Добавить в цитаты Настройки чтения

Страница 76 из 88

 Принц Боргезе, с которым я долго беседовал после обеда, спрашивает меня, какие черты меня больше всего поражают в русской революции и больше всего отличают ее, по моему мнению, от западных революций. Я ему отвечаю:

 - Прежде всего, примите в расчет, что русская революция едва началась и что известные силы, которым суждено сыграть в ней огромную роль, как-то: аграрные вожделения, расовые антагонизмы, социальный распад, экономическая разруха, еврейская страстность действуют пока еще скрыто.
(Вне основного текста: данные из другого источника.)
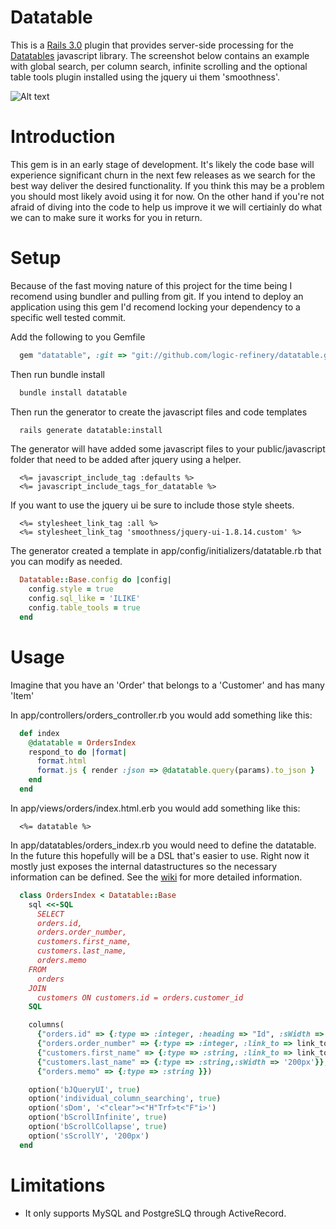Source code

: Datatable
=========

This is a [Rails 3.0](http://rubyonrails.org) plugin that provides server-side processing for the [Datatables](http://datatables.net) javascript library.  The screenshot below
contains an example with global search, per column search, infinite scrolling and the optional table tools plugin installed using the jquery ui them 'smoothness'.


![Alt text](https://github.com/logic-refinery/datatable/raw/master/images/datatable_screenshot.png "optional title") 

Introduction
============

This gem is in an early stage of development.  It's likely the code base will experience significant churn in the next few releases as we
search for the best way deliver the desired functionality.  If you think this may be a problem you should most likely avoid using it for now.
On the other hand if you're not afraid of diving into the code to help us improve it we will certiainly do what we can to make sure it works
for you in return.

Setup
======

Because of the fast moving nature of this project for the time being I recomend using bundler and pulling from git.  If you
intend to deploy an application using this gem I'd recomend locking your dependency to a specific well tested commit.

Add the following to you Gemfile

```ruby
  gem "datatable", :git => "git://github.com/logic-refinery/datatable.git" :ref => "500a5f"
```

Then run bundle install

```sh
  bundle install datatable
```

Then run the generator to create the javascript files and code templates

```sh
  rails generate datatable:install
```

The generator will have added some javascript files to your public/javascript folder that need to be added after jquery using a helper.
```erb
  <%= javascript_include_tag :defaults %>
  <%= javascript_include_tags_for_datatable %>
```

If you want to use the jquery ui be sure to include those style sheets.

```erb
  <%= stylesheet_link_tag :all %>
  <%= stylesheet_link_tag 'smoothness/jquery-ui-1.8.14.custom' %>
```

The generator created a template in app/config/initializers/datatable.rb that you can modify as needed.

```ruby
  Datatable::Base.config do |config|
    config.style = true
    config.sql_like = 'ILIKE'
    config.table_tools = true
  end
```

Usage
=====

Imagine that you have an 'Order' that belongs to a 'Customer' and has many 'Item'

In app/controllers/orders_controller.rb you would add something like this:

```ruby
  def index
    @datatable = OrdersIndex
    respond_to do |format|
      format.html
      format.js { render :json => @datatable.query(params).to_json }
    end
  end
```

In app/views/orders/index.html.erb you would add something like this:

```erb
  <%= datatable %>
```

In app/datatables/orders_index.rb you would need to define the datatable.  In the future this hopefully will be a DSL that's easier to use.
Right now it mostly just exposes the internal datastructures so the necessary information can be defined. See the [wiki](https://github.com/logic-refinery/datatable/wiki) 
for more detailed information.

```ruby
  class OrdersIndex < Datatable::Base
    sql <<-SQL
      SELECT
      orders.id,
      orders.order_number,
      customers.first_name,
      customers.last_name,
      orders.memo
    FROM
      orders
    JOIN
      customers ON customers.id = orders.customer_id
    SQL

    columns(
      {"orders.id" => {:type => :integer, :heading => "Id", :sWidth => '50px'}},
      {"orders.order_number" => {:type => :integer, :link_to => link_to('{{1}}', order_path('{{0}}')),:heading => 'Order Number', :sWidth => '125px' }},
      {"customers.first_name" => {:type => :string, :link_to => link_to('{{2}}', order_path('{{0}}')),:sWidth => '200px' }},
      {"customers.last_name" => {:type => :string,:sWidth => '200px'}},
      {"orders.memo" => {:type => :string }})

    option('bJQueryUI', true)
    option('individual_column_searching', true)
    option('sDom', '<"clear"><"H"Trf>t<"F"i>')
    option('bScrollInfinite', true)
    option('bScrollCollapse', true)
    option('sScrollY', '200px')
  end
```


Limitations
==========

 *  It only supports MySQL and PostgreSLQ through ActiveRecord.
С такой оговоркой вот что меня больше всего поражает.

 И я несколькими примерами иллюстрирую следующие пункты:

 1. Радикальное различие психологии революционера латинского или англо-саксонского от революционера-славянина. У первого воображение логическое и конструктивное; он разрушает, чтобы воздвигнуть новое здание, все части которого он предусмотрел и обдумал. У второго оно исключительно разрушительное и беспорядочное; его мечта - воплощенная неопределенность.

 2. Восемь десятых населения России не умеют ни читать, ни писать, что делает публику собраний и митингов тем более чувствительной к престижу слова, тем более покорной влиянию вожаков.

 3. Болезнь воли распространена в России эпидемически: вся русская литература доказывает это. Русские неспособны к упорному усилию. Война 1812 года была сравнительно непродолжительна. Нынешняя война своей продолжительностью и жестокостью превосходит выносливость национального темперамента.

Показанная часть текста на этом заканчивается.